Table 4. Summary of drug and drug metabolite concentrations at all sampled anatomic sites (six animals).

Analyte, matrix, unitsa	Nb	% > LLOQc	Proximald,e	Distald,e
Configuration A
TAF,f vaginal fluid, ng mg-1	24	12.5%	1.9 (NA)	0.5 (NA)
TFV, vaginal fluid, ng mg-1	24	100%	13.3 (4.2–17.4)	4.4 (1.9–7.1)
ACV, vaginal fluid, ng mg-1	24	100%	25.8 (10.3–46.2)	11.7 (3.6–21.0)
TFV, vaginal tissue, ng mg-1	6	100%	NAg	2.4 (1.2–7.8)
TFV-DP, vaginal tissue, fmol mg-1	6	83.3%	NAg	20.2 (12.6–97.2)
ACV, vaginal tissue, ng mg-1	18	100%	NAg	0.2 (0.1–0.3)
TFV, plasma, ng mL-1	12	91.7%	1.2 (0.7–2.0)	NAg
ACV, plasma, ng mL-1	12	91.7%	3.98 (3.19–4.25)	NAg
ENG, plasma, ng mL-1	12	100%	2.00 (1.46–2.29)	NAg
EE, plasma, ng mL-1	12	100%	0.10 (0.06–0.27)	NAg
Configuration Bh
TAF,f vaginal fluid, ng mg-1	24	29.2%	0.2 (0.1–7.5)	0.75 (0.6–0.8)
TFV, vaginal fluid, ng mg-1	24	100%	5.7 (3. 8–9. 7)	3.9 (2.5–5.6)
ACV, vaginal fluid, ng mg-1	24	91.7%	28.7 (20.4–39.2)	20.0 (12.5–26.1)
TFV, plasma, ng mL-1	12	100%	0.6 (0.5–1.0)	NAg
ACV, plasma, ng mL-1	12	91.7%	3.31 (2.28–4.63)	NAg
ENG, plasma, ng mL-1	12	41.7%	0.42 (0.40–0.47)	NAg
EE, plasma, ng mL-1	12	100%	0.06 (0.05–0.08)	NAg

^aIncludes all values for timepoints with IVR in place

^bNumber of samples analyzed

^cProportion of samples that contained quantifiable drug levels

^dMedian (interquartile range, 25th - 75th)

^eRelative to IVR

^fanalyzed as the free-base, not the hemifumarate salt (TAF₂)

^gNA, not applicable

^hUnpaired t tests with Welch’s correction were used to compare CVF antiviral drug concentrations obtained with Configuration A versus Configuration B IVRs and found no statistically significant difference between these datasets in both proximal and distal sampling locations. The corresponding P-values are presented in the Results section.
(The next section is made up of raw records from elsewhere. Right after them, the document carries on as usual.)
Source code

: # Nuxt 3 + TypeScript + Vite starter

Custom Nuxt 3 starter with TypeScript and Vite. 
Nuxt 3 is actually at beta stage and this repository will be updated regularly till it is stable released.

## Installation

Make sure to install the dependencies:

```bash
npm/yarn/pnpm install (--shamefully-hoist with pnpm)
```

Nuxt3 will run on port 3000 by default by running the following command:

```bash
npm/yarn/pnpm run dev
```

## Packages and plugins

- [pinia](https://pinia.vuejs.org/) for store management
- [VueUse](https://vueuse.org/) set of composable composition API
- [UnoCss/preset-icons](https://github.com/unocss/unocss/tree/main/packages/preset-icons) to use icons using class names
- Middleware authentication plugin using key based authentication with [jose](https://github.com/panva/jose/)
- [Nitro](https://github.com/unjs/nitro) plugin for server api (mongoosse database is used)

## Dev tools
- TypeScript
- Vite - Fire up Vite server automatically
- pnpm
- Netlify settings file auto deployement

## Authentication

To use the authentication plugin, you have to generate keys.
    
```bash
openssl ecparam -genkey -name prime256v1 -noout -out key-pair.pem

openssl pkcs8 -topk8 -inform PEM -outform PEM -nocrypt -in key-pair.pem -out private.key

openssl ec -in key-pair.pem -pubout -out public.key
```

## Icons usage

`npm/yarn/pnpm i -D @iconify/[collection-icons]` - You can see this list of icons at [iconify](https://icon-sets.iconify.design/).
Cervicovaginal fluid drug levels

Steady state concentrations of TFV (Fig 5A), the hydrolysis product of the prodrug TAF₂, and ACV (Fig 5B) proximal to the pod-IVRs as a function of time were maintained in cervicovaginal fluid (CVF) over the 30 days of IVR use (one-way ANOVA; TFV, P = 0.4660; ACV, P = 0.8090). The concentrations of Met X and Y [41, 42] were below the LLOQ of the assay in these samples. Paired CVF TFV and ACV concentrations proximal and distal to the IVRs were not statistically different (Fig 5), with the exception of TFV on Day 30 (P = 0.0313). Unpaired t tests with Welch’s correction were used to compare CVF antiviral drug levels in Configuration A versus Configuration B: TFV, proximal, P = 0.3074; TFV, distal, P = 0.6669; ACV, proximal, P = 0.3751; ACV, distal, P = 0.0900. There was no significant difference between these paired datasets.
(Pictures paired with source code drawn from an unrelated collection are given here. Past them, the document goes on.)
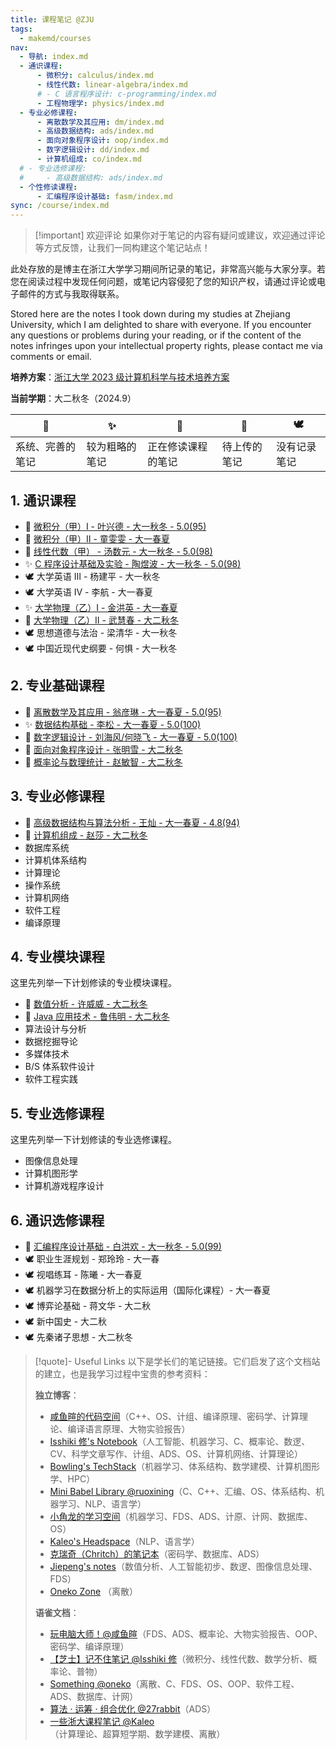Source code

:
 ```yaml
---
title: 课程笔记 @ZJU
tags:
  - makemd/courses
nav:
  - 导航: index.md
  - 通识课程:
      - 微积分: calculus/index.md
      - 线性代数: linear-algebra/index.md
      # - C 语言程序设计: c-programming/index.md
      - 工程物理学: physics/index.md
  - 专业必修课程:
      - 离散数学及其应用: dm/index.md
      - 高级数据结构: ads/index.md
      - 面向对象程序设计: oop/index.md
      - 数字逻辑设计: dd/index.md
      - 计算机组成: co/index.md
  # - 专业选修课程:
  #     - 高级数据结构: ads/index.md
  - 个性修读课程:
      - 汇编程序设计基础: fasm/index.md
sync: /course/index.md
---
```


> [!important] 欢迎评论
> 如果你对于笔记的内容有疑问或建议，欢迎通过评论等方式反馈，让我们一同构建这个笔记站点！

此处存放的是博主在浙江大学学习期间所记录的笔记，非常高兴能与大家分享。若您在阅读过程中发现任何问题，或笔记内容侵犯了您的知识产权，请通过评论或电子邮件的方式与我取得联系。

Stored here are the notes I took down during my studies at Zhejiang University, which I am delighted to share with everyone. If you encounter any questions or problems during your reading, or if the content of the notes infringes upon your intellectual property rights, please contact me via comments or email.

**培养方案**：[浙江大学 2023 级计算机科学与技术培养方案](https://pan.memset0.cn/Share/2024/02/12/%E6%B5%99%E6%B1%9F%E5%A4%A7%E5%AD%A62023%E7%BA%A7%E8%AE%A1%E7%AE%97%E6%9C%BA%E7%A7%91%E5%AD%A6%E4%B8%8E%E6%8A%80%E6%9C%AF%E4%B8%93%E4%B8%9A%E5%9F%B9%E5%85%BB%E6%96%B9%E6%A1%88.pdf)

**当前学期**：大二秋冬（2024.9）

| 🔮               | ✨             | 🎯                 | 🚧           | 🕊️           |
| ---------------- | -------------- | ------------------ | ------------ | ------------ |
| 系统、完善的笔记 | 较为粗略的笔记 | 正在修读课程的笔记 | 待上传的笔记 | 没有记录笔记 |

## 1. 通识课程

- 🔮 [微积分（甲）Ⅰ - 叶兴德 - 大一秋冬 - 5.0(95)](./calculus/)
- 🔮 [微积分（甲）Ⅱ - 童雯雯 - 大一春夏](./calculus/)
- 🔮 [线性代数（甲） - 汤数元 - 大一秋冬 - 5.0(98)](./linear-algebra/)
- ✨ [C 程序设计基础及实验 - 陶煜波 - 大一秋冬 - 5.0(98)](./c-programming/)
- 🕊️ 大学英语 Ⅲ - 杨建平 - 大一秋冬
- 🕊️ 大学英语 Ⅳ - 李航 - 大一春夏
- ✨ [大学物理（乙）Ⅰ - 金洪英 - 大一春夏](/course/physics/)
- 🔮 [大学物理（乙）Ⅱ - 武慧春 - 大二秋冬](/course/physics/)
- 🕊️ 思想道德与法治 - 梁清华 - 大一秋冬
- 🕊️ 中国近现代史纲要 - 何惧 - 大一秋冬

## 2. 专业基础课程

- 🔮 [离散数学及其应用 - 翁彦琳 - 大一春夏 - 5.0(95)](/course/dm/)
- ✨ [数据结构基础 - 李松 - 大一春夏 - 5.0(100)](/course/fds/)
- 🔮 [数字逻辑设计 - 刘海风/何晓飞 - 大一春夏 - 5.0(100)](/course/dd/)
- 🎯 [面向对象程序设计 - 张明雪 - 大二秋冬](/course/oop/)
- 🎯 [概率论与数理统计 - 赵敏智 - 大二秋冬](/course/ptms/)

## 3. 专业必修课程

- 🔮 [高级数据结构与算法分析 - 王灿 - 大一春夏 - 4.8(94)](/course/ads/)
- 🎯 [计算机组成 - 赵莎 - 大二秋冬](/course/co/)
- 数据库系统
- 计算机体系结构
- 计算理论
- 操作系统
- 计算机网络
- 软件工程
- 编译原理

## 4. 专业模块课程

这里先列举一下计划修读的专业模块课程。

- 🎯 [数值分析 - 许威威 - 大二秋冬](/course/na/)
- 🎯 [Java 应用技术 - 鲁伟明 - 大二秋冬](/course/java/)
- 算法设计与分析
- 数据挖掘导论
- 多媒体技术
- B/S 体系软件设计
- 软件工程实践

## 5. 专业选修课程

这里先列举一下计划修读的专业选修课程。

- 图像信息处理
- 计算机图形学
- 计算机游戏程序设计

## 6. 通识选修课程

- 🔮 [汇编程序设计基础 - 白洪欢 - 大一秋冬 - 5.0(99)](./fasm/)
- 🕊️ 职业生涯规划 - 郑玲玲 - 大一春
- 🕊️ 视唱练耳 - 陈曦 - 大一春夏
- 🕊️ 机器学习在数据分析上的实际运用（国际化课程）- 大一春夏
- 🕊️ 博弈论基础 - 蒋文华 - 大二秋
- 🕊️ 新中国史 - 大二秋
- 🕊️ 先秦诸子思想 - 大二秋冬
    <br>

> [!quote]- Useful Links
> 以下是学长们的笔记链接。它们启发了这个文档站的建立，也是我学习过程中宝贵的参考资料：
>
> **独立博客**：
>
> -   [咸鱼暄的代码空间](https://xuan-insr.github.io/)（C++、OS、计组、编译原理、密码学、计算理论、编译语言原理、大物实验报告）
> -   [Isshiki 修's Notebook](https://note.isshikih.top/)（人工智能、机器学习、C、概率论、数逻、CV、科学文章写作、计组、ADS、OS、计算机网络、计算理论）
> -   [Bowling's TechStack](https://note.bowling233.top/)（机器学习、体系结构、数学建模、计算机图形学、HPC）
> -   [Mini Babel Library @ruoxining](https://ruoxining.github.io/OBvault/)（C、C++、汇编、OS、体系结构、机器学习、NLP、语言学）
> -   [小角龙的学习空间](https://zhang-each.github.io/My-CS-Notebook/)（机器学习、FDS、ADS、计原、计网、数据库、OS）
> -   [Kaleo's Headspace](https://kaleo996.github.io/)（NLP、语言学）
> -   [克瑞奇（Chritch）的笔记本](https://notes.zerokei.top/course/)（密码学、数据库、ADS）
> -   [Jiepeng's notes](https://note.jiepeng.tech/CS/)（数值分析、人工智能初步、数逻、图像信息处理、FDS）
> -   [Oneko Zone](https://oneko.zone/) （离散）
>
> **语雀文档**：
>
> -   [玩电脑大师！@咸鱼暄](https://www.yuque.com/xianyuxuan/coding/)（FDS、ADS、概率论、大物实验报告、OOP、密码学、编译原理）
> -   [【芝士】记不住笔记 @Isshiki 修](https://www.yuque.com/isshikixiu/notes)（微积分、线性代数、数学分析、概率论、普物）
> -   [Something @oneko](https://www.yuque.com/oneko/something/)（离散、C、FDS、OS、OOP、软件工程、ADS、数据库、计网）
> -   [算法 · 运筹 · 组合优化 @27rabbit](https://www.yuque.com/27rabbit/gi2sf3/)（ADS）
> -   [一些浙大课程笔记 @Kaleo](https://www.yuque.com/linguisty/zju_courses/)（计算理论、超算短学期、数学建模、离散）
Fig 5. In vivo (N = 6) vaginal fluid drug levels from Configuration A (Day 7, Day 14) and Configuration B (Day 21, Day 30) TAF₂-ACV-ENG-EE pod-IVRs.

Blue, proximal to the IVR; red, distal to the IVR; each circle corresponds to an individual datum; horizontal lines correspond to medians. (A) TFV (TAF hydrolysis product) vaginal fluid concentrations. The arrow (Day 30) corresponds to the time of Configuration B IVR removal. Paired proximal and distal vaginal fluid TFV concentrations at each timepoint were compared using Wilcoxon matched-pairs signed rank test: Day 7, P = 0.1563; Day 14, P = 0.5625; Day 21, P > 0.9999; Day 30, P = 0.0313 (significantly different); Day 31 (washout), P = 0.8750. (B) ACV vaginal fluid concentrations. Paired proximal and distal vaginal fluid ACV concentrations at each timepoint were compared using Wilcoxon matched-pairs signed rank test: Day 7, P = 0.16; Day 14, P = 0.31; Day 21, P = 0.84; Day 30, P = 0.19.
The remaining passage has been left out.